**WHAT THE TASK REQUIRES**
Leaving the pictures aside, restate all of the data exactly.

+--

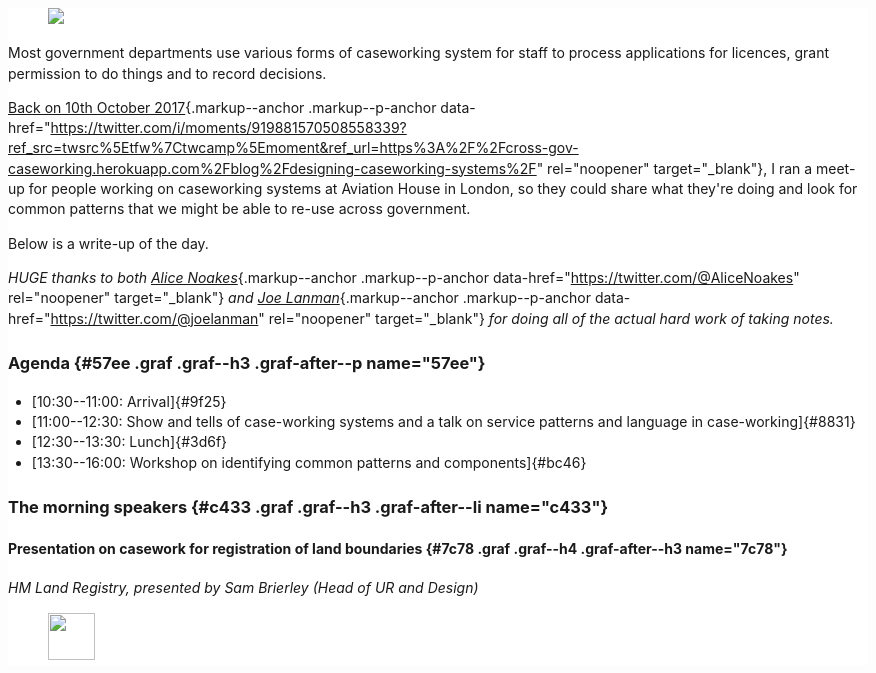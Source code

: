 <figure id="6656" class="graf graf--figure graf-after--p">
<img src="https://cdn-images-1.medium.com/max/800/0*v8tFTPy53DgUUq91"
class="graf-image" data-image-id="0*v8tFTPy53DgUUq91" data-width="1024"
data-height="768" data-is-featured="true" />
</figure>

Most government departments use various forms of caseworking system for
staff to process applications for licences, grant permission to do
things and to record decisions.

[Back on 10th October
2017](https://twitter.com/i/moments/919881570508558339?ref_src=twsrc%5Etfw%7Ctwcamp%5Emoment&ref_url=https%3A%2F%2Fcross-gov-caseworking.herokuapp.com%2Fblog%2Fdesigning-caseworking-systems%2F){.markup--anchor
.markup--p-anchor
data-href="https://twitter.com/i/moments/919881570508558339?ref_src=twsrc%5Etfw%7Ctwcamp%5Emoment&ref_url=https%3A%2F%2Fcross-gov-caseworking.herokuapp.com%2Fblog%2Fdesigning-caseworking-systems%2F"
rel="noopener" target="_blank"}, I ran a meet-up for people working on
caseworking systems at Aviation House in London, so they could share
what they're doing and look for common patterns that we might be able to
re-use across government.

Below is a write-up of the day.

*HUGE thanks to both* [*Alice
Noakes*](https://twitter.com/@AliceNoakes){.markup--anchor
.markup--p-anchor data-href="https://twitter.com/@AliceNoakes"
rel="noopener" target="_blank"} *and* [*Joe
Lanman*](https://twitter.com/@joelanman){.markup--anchor
.markup--p-anchor data-href="https://twitter.com/@joelanman"
rel="noopener" target="_blank"} *for doing all of the actual hard work
of taking notes.*

### Agenda {#57ee .graf .graf--h3 .graf-after--p name="57ee"}

-   [10:30--11:00: Arrival]{#9f25}
-   [11:00--12:30: Show and tells of case-working systems and a talk on
    service patterns and language in case-working]{#8831}
-   [12:30--13:30: Lunch]{#3d6f}
-   [13:30--16:00: Workshop on identifying common patterns and
    components]{#bc46}

### The morning speakers {#c433 .graf .graf--h3 .graf-after--li name="c433"}

#### Presentation on casework for registration of land boundaries {#7c78 .graf .graf--h4 .graf-after--h3 name="7c78"}

*HM Land Registry, presented by Sam Brierley (Head of UR and Design)*

<figure id="da7a" class="graf graf--figure graf--iframe graf-after--p">
<div class="iframe">
<div id="player" class="slides" data-referer="" data-host="">
<div class="sd-player state-initial js-sd-player" data-start-slide="0"
data-url="https://speakerdeck.com/ctdesign/1-dot-sam-researching-casework"
data-ratio="1.7777777777777777">
<div class="sd-player-title">
<div class="sd-player-avatar">
<a href="https://speakerdeck.com/ctdesign" target="_parent"
aria-label="SpeakerDeck profile page for "><img
src="https://secure.gravatar.com/avatar/20473746d7da441591510b4c0e4eb0b3?s=47"
class="avatar" loading="eager" width="47" height="47" /></a>
</div>
<div class="sd-player-title-name">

+--

**ANSWER SECTION**
Source code

: <figure id="6656" class="graf graf--figure graf-after--p">
<img src="https://cdn-images-1.medium.com/max/800/0*v8tFTPy53DgUUq91"
class="graf-image" data-image-id="0*v8tFTPy53DgUUq91" data-width="1024"
data-height="768" data-is-featured="true" />
</figure>

Most government departments use various forms of caseworking system for
staff to process applications for licences, grant permission to do
things and to record decisions.

[Back on 10th October
2017](https://twitter.com/i/moments/919881570508558339?ref_src=twsrc%5Etfw%7Ctwcamp%5Emoment&ref_url=https%3A%2F%2Fcross-gov-caseworking.herokuapp.com%2Fblog%2Fdesigning-caseworking-systems%2F){.markup--anchor
.markup--p-anchor
data-href="https://twitter.com/i/moments/919881570508558339?ref_src=twsrc%5Etfw%7Ctwcamp%5Emoment&ref_url=https%3A%2F%2Fcross-gov-caseworking.herokuapp.com%2Fblog%2Fdesigning-caseworking-systems%2F"
rel="noopener" target="_blank"}, I ran a meet-up for people working on
caseworking systems at Aviation House in London, so they could share
what they're doing and look for common patterns that we might be able to
re-use across government.

Below is a write-up of the day.

*HUGE thanks to both* [*Alice
Noakes*](https://twitter.com/@AliceNoakes){.markup--anchor
.markup--p-anchor data-href="https://twitter.com/@AliceNoakes"
rel="noopener" target="_blank"} *and* [*Joe
Lanman*](https://twitter.com/@joelanman){.markup--anchor
.markup--p-anchor data-href="https://twitter.com/@joelanman"
rel="noopener" target="_blank"} *for doing all of the actual hard work
of taking notes.*

### Agenda {#57ee .graf .graf--h3 .graf-after--p name="57ee"}

-   [10:30--11:00: Arrival]{#9f25}
-   [11:00--12:30: Show and tells of case-working systems and a talk on
    service patterns and language in case-working]{#8831}
-   [12:30--13:30: Lunch]{#3d6f}
-   [13:30--16:00: Workshop on identifying common patterns and
    components]{#bc46}

### The morning speakers {#c433 .graf .graf--h3 .graf-after--li name="c433"}

#### Presentation on casework for registration of land boundaries {#7c78 .graf .graf--h4 .graf-after--h3 name="7c78"}

*HM Land Registry, presented by Sam Brierley (Head of UR and Design)*

<figure id="da7a" class="graf graf--figure graf--iframe graf-after--p">
<div class="iframe">
<div id="player" class="slides" data-referer="" data-host="">
<div class="sd-player state-initial js-sd-player" data-start-slide="0"
data-url="https://speakerdeck.com/ctdesign/1-dot-sam-researching-casework"
data-ratio="1.7777777777777777">
<div class="sd-player-title">
<div class="sd-player-avatar">
<a href="https://speakerdeck.com/ctdesign" target="_parent"
aria-label="SpeakerDeck profile page for "><img
src="https://secure.gravatar.com/avatar/20473746d7da441591510b4c0e4eb0b3?s=47"
class="avatar" loading="eager" width="47" height="47" /></a>
</div>
<div class="sd-player-title-name">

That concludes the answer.